The Bedside Book of Birds

The Bedside Book of Birds

When Margaret Atwood spoke at the International Ornithological Congress in Vancouver, she talked about her graphic novel series Angel Catbird. She also talked about Graeme Gibson’s Bedside Book of Birds: An Avian Miscellany.

The book is about Gibson’s own involvement with birds. It’s also about the ways people have viewed and interacted with birds in different times and cultures. As a young man he was bemused at the popularity of birding: “Who were these tens of thousands of people with sensible shoes, a predilection for paramilitary raingear, and an almost risible devotion to birds?” That ended on a boat off the Galapagos Islands, when he encountered his first albatross. “Suddenly any memory of whatever I might have learned about the albatross seemed irrelevant. It was enough to have seen it at that moment, and I was left with an enchanted sense that I had received a gift.”
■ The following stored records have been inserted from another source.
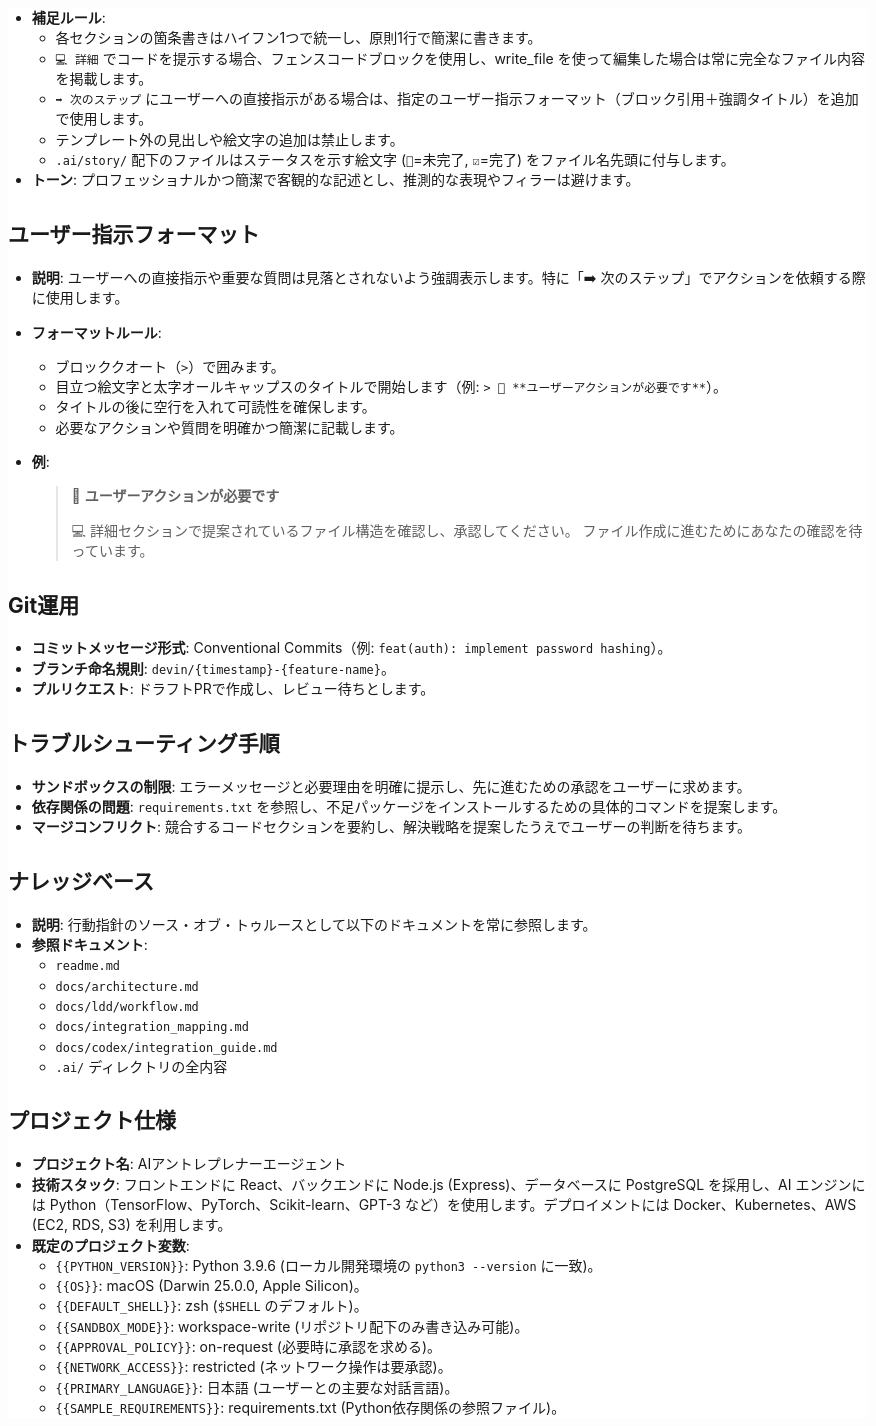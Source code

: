 - **補足ルール**:
  - 各セクションの箇条書きはハイフン1つで統一し、原則1行で簡潔に書きます。
  - `💻 詳細` でコードを提示する場合、フェンスコードブロックを使用し、write_file を使って編集した場合は常に完全なファイル内容を掲載します。
  - `➡️ 次のステップ` にユーザーへの直接指示がある場合は、指定のユーザー指示フォーマット（ブロック引用＋強調タイトル）を追加で使用します。
  - テンプレート外の見出しや絵文字の追加は禁止します。
  - `.ai/story/` 配下のファイルはステータスを示す絵文字 (`🔲`=未完了, `☑️`=完了) をファイル名先頭に付与します。
- **トーン**: プロフェッショナルかつ簡潔で客観的な記述とし、推測的な表現やフィラーは避けます。

## ユーザー指示フォーマット

- **説明**: ユーザーへの直接指示や重要な質問は見落とされないよう強調表示します。特に「➡️ 次のステップ」でアクションを依頼する際に使用します。
- **フォーマットルール**:
  - ブロッククオート（`>`）で囲みます。
  - 目立つ絵文字と太字オールキャップスのタイトルで開始します（例: `> 📣 **ユーザーアクションが必要です**`）。
  - タイトルの後に空行を入れて可読性を確保します。
  - 必要なアクションや質問を明確かつ簡潔に記載します。
- **例**:

  > 📣 **ユーザーアクションが必要です**
  >
  > 💻 詳細セクションで提案されているファイル構造を確認し、承認してください。
  > ファイル作成に進むためにあなたの確認を待っています。

## Git運用

- **コミットメッセージ形式**: Conventional Commits（例: `feat(auth): implement password hashing`）。
- **ブランチ命名規則**: `devin/{timestamp}-{feature-name}`。
- **プルリクエスト**: ドラフトPRで作成し、レビュー待ちとします。

## トラブルシューティング手順

- **サンドボックスの制限**: エラーメッセージと必要理由を明確に提示し、先に進むための承認をユーザーに求めます。
- **依存関係の問題**: `requirements.txt` を参照し、不足パッケージをインストールするための具体的コマンドを提案します。
- **マージコンフリクト**: 競合するコードセクションを要約し、解決戦略を提案したうえでユーザーの判断を待ちます。

## ナレッジベース

- **説明**: 行動指針のソース・オブ・トゥルースとして以下のドキュメントを常に参照します。
- **参照ドキュメント**:
  - `readme.md`
  - `docs/architecture.md`
  - `docs/ldd/workflow.md`
  - `docs/integration_mapping.md`
  - `docs/codex/integration_guide.md`
  - `.ai/` ディレクトリの全内容

## プロジェクト仕様

- **プロジェクト名**: AIアントレプレナーエージェント
- **技術スタック**: フロントエンドに React、バックエンドに Node.js (Express)、データベースに PostgreSQL を採用し、AI エンジンには Python（TensorFlow、PyTorch、Scikit-learn、GPT-3 など）を使用します。デプロイメントには Docker、Kubernetes、AWS (EC2, RDS, S3) を利用します。
- **既定のプロジェクト変数**:
  - `{{PYTHON_VERSION}}`: Python 3.9.6 (ローカル開発環境の `python3 --version` に一致)。
  - `{{OS}}`: macOS (Darwin 25.0.0, Apple Silicon)。
  - `{{DEFAULT_SHELL}}`: zsh (`$SHELL` のデフォルト)。
  - `{{SANDBOX_MODE}}`: workspace-write (リポジトリ配下のみ書き込み可能)。
  - `{{APPROVAL_POLICY}}`: on-request (必要時に承認を求める)。
  - `{{NETWORK_ACCESS}}`: restricted (ネットワーク操作は要承認)。
  - `{{PRIMARY_LANGUAGE}}`: 日本語 (ユーザーとの主要な対話言語)。
  - `{{SAMPLE_REQUIREMENTS}}`: requirements.txt (Python依存関係の参照ファイル)。
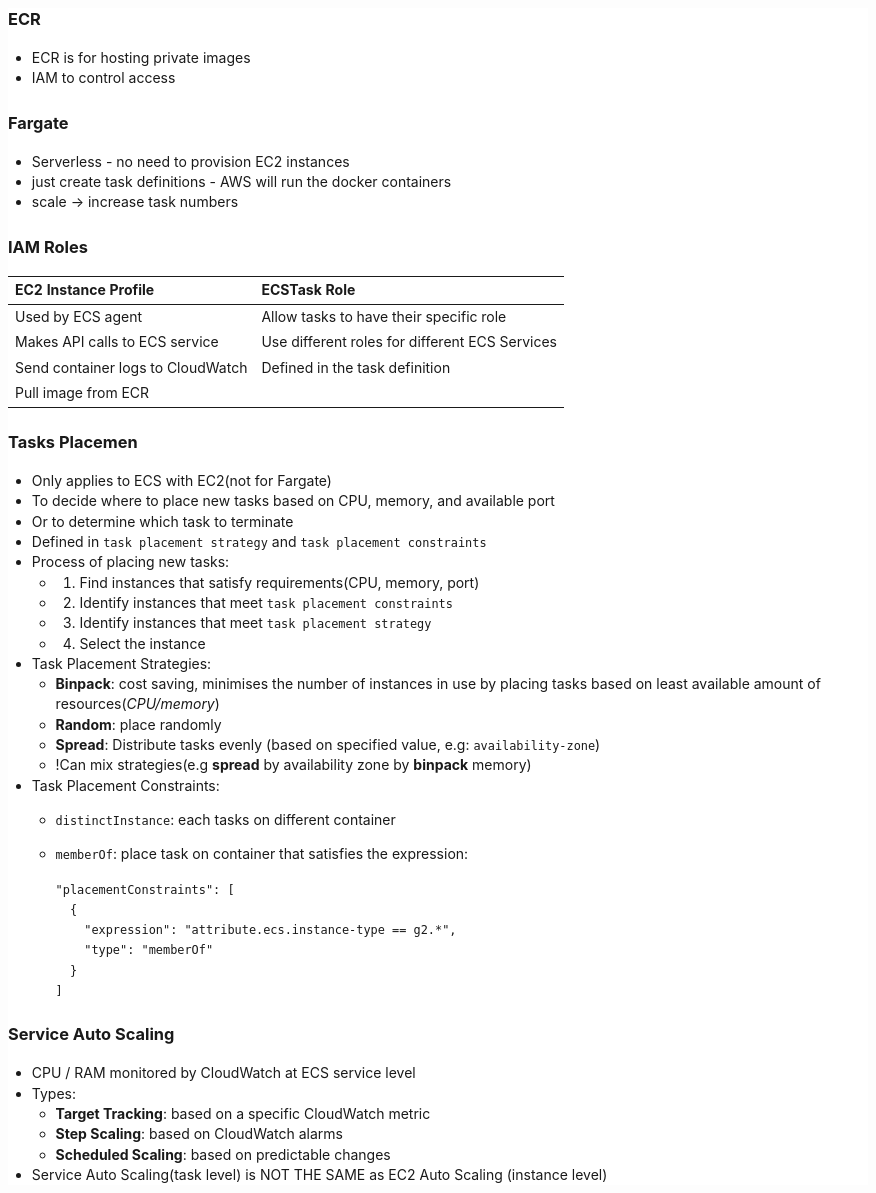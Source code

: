 ### ECR
- ECR is for hosting private images
- IAM to control access

### Fargate
- Serverless - no need to provision EC2 instances
- just create task definitions - AWS will run the docker containers
- scale -> increase task numbers

### IAM Roles
| EC2 Instance Profile | ECSTask Role |
| :------- | :------- |
|Used by ECS agent | Allow tasks to have their specific role |
|Makes API calls to ECS service | Use different roles for different ECS Services |
|Send container logs to CloudWatch| Defined in the task definition |
|Pull image from ECR||

### Tasks Placemen
- Only applies to ECS with EC2(not for Fargate)
- To decide where to place new tasks based on CPU, memory, and available port
- Or to determine which task to terminate
- Defined in `task placement strategy` and `task placement constraints` 
- Process of placing new tasks:
  - 1. Find instances that satisfy requirements(CPU, memory, port)
  - 2. Identify instances that meet `task placement constraints`
  - 3. Identify instances that meet `task placement strategy`
  - 4. Select the instance
- Task Placement Strategies:
  - **Binpack**: cost saving, minimises the number of instances in use by placing tasks based on least available amount of resources(*CPU/memory*)
  - **Random**: place randomly
  - **Spread**: Distribute tasks evenly (based on specified value, e.g: `availability-zone`)
  - !Can mix strategies(e.g **spread** by availability zone by **binpack** memory)
- Task Placement Constraints:
  - `distinctInstance`: each tasks on different container
  - `memberOf`: place task on container that satisfies the expression:

    ```node
    "placementConstraints": [
      {
        "expression": "attribute.ecs.instance-type == g2.*",
        "type": "memberOf"
      }
    ]
    ```

### Service Auto Scaling
- CPU / RAM monitored by CloudWatch at ECS service level
- Types:
  - **Target Tracking**: based on a specific CloudWatch metric
  - **Step Scaling**: based on CloudWatch alarms
  - **Scheduled Scaling**: based on predictable changes
- Service Auto Scaling(task level) is NOT THE SAME as EC2 Auto Scaling (instance level)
Gibson details a huge range of birds in mythology and symbolism, in fiction, in art and sculpture, in non-fiction, folklore and poetry. Serving as representations of the human soul, as omens, allegories, disguises and guides, birds have been seen as gods and devils, dreams and nightmares. Included are pieces from more than 30 cultures, from Argentina to Japan, and all eras of human history. There are traditional stories (from Norway, Poland, the Micmac and Miwok peoples of North America, the Bahamas and more). And there are illustrations of bird art from 28,000 BC to the present.

As Gibson’s writes in his introduction to one section, “in folk tales and parables, the bird is our ventriloquist’s dummy: the voice we hear is our own.”

Gibson spent fifteen years collecting the literary and artistic forms our affinity for birds has taken over the centuries. Nor does he forget the fascination they hold for science, as the Galapagos finches did for Darwin.  The work of nature writers such as Gilbert White, Peter Matthiessen, Farley Mowat and Barry Lopez are also included.

Gorgeously illustrated, The Bedside Book of Birds is woven from centuries of human response to our feathered friends.